GOAL OF THE EXERCISE
In the material below, the required lines run from the one containing "Jill Jones |" through the one containing "4 | Samantha". Copy those lines exactly, ends included, and nothing else.

THE DATA
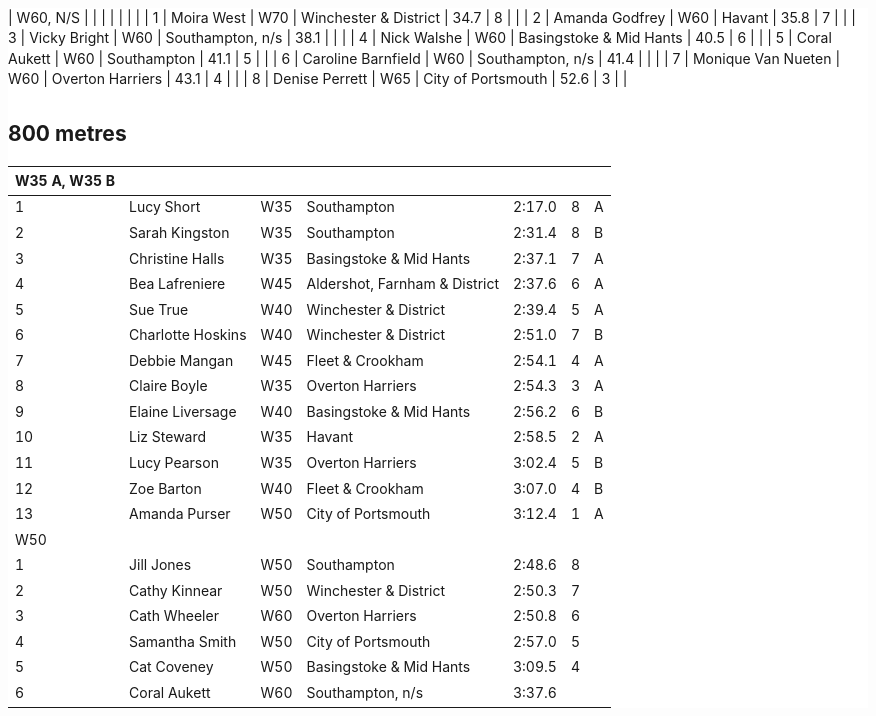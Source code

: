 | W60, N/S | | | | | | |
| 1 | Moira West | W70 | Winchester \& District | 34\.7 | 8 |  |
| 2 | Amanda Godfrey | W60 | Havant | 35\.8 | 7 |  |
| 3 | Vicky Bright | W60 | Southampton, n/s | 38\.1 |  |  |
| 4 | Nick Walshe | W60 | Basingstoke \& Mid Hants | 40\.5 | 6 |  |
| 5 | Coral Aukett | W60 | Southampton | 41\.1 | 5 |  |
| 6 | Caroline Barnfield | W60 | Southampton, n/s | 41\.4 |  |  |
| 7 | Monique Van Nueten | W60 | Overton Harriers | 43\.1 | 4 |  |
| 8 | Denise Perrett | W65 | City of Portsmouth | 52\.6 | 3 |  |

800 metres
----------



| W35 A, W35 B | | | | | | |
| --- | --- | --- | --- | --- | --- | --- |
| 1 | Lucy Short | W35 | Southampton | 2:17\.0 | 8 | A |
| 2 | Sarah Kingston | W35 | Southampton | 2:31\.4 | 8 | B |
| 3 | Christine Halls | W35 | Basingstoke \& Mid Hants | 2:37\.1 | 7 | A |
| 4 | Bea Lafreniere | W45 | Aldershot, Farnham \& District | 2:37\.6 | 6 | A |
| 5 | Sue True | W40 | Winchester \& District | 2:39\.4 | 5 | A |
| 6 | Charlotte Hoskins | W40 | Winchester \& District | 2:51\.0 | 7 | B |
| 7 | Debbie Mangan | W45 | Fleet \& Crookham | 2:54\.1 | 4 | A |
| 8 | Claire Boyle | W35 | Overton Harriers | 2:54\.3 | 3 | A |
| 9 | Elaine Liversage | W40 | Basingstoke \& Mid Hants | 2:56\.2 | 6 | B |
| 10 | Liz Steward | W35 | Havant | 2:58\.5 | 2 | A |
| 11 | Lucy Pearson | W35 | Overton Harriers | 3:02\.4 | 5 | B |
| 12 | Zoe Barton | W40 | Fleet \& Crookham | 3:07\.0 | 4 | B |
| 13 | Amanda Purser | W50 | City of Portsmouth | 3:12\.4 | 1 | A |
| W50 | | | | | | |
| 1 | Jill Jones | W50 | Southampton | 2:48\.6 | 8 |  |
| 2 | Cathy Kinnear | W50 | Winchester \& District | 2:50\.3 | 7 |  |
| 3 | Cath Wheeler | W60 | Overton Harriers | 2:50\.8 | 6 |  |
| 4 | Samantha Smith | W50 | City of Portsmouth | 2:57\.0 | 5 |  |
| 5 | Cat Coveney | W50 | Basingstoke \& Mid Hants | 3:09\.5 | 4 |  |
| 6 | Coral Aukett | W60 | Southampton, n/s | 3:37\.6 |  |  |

SOLVED PROBLEM
| 1 | Jill Jones | W50 | Southampton | 2:48\.6 | 8 |  |
| 2 | Cathy Kinnear | W50 | Winchester \& District | 2:50\.3 | 7 |  |
| 3 | Cath Wheeler | W60 | Overton Harriers | 2:50\.8 | 6 |  |
| 4 | Samantha Smith | W50 | City of Portsmouth | 2:57\.0 | 5 |  |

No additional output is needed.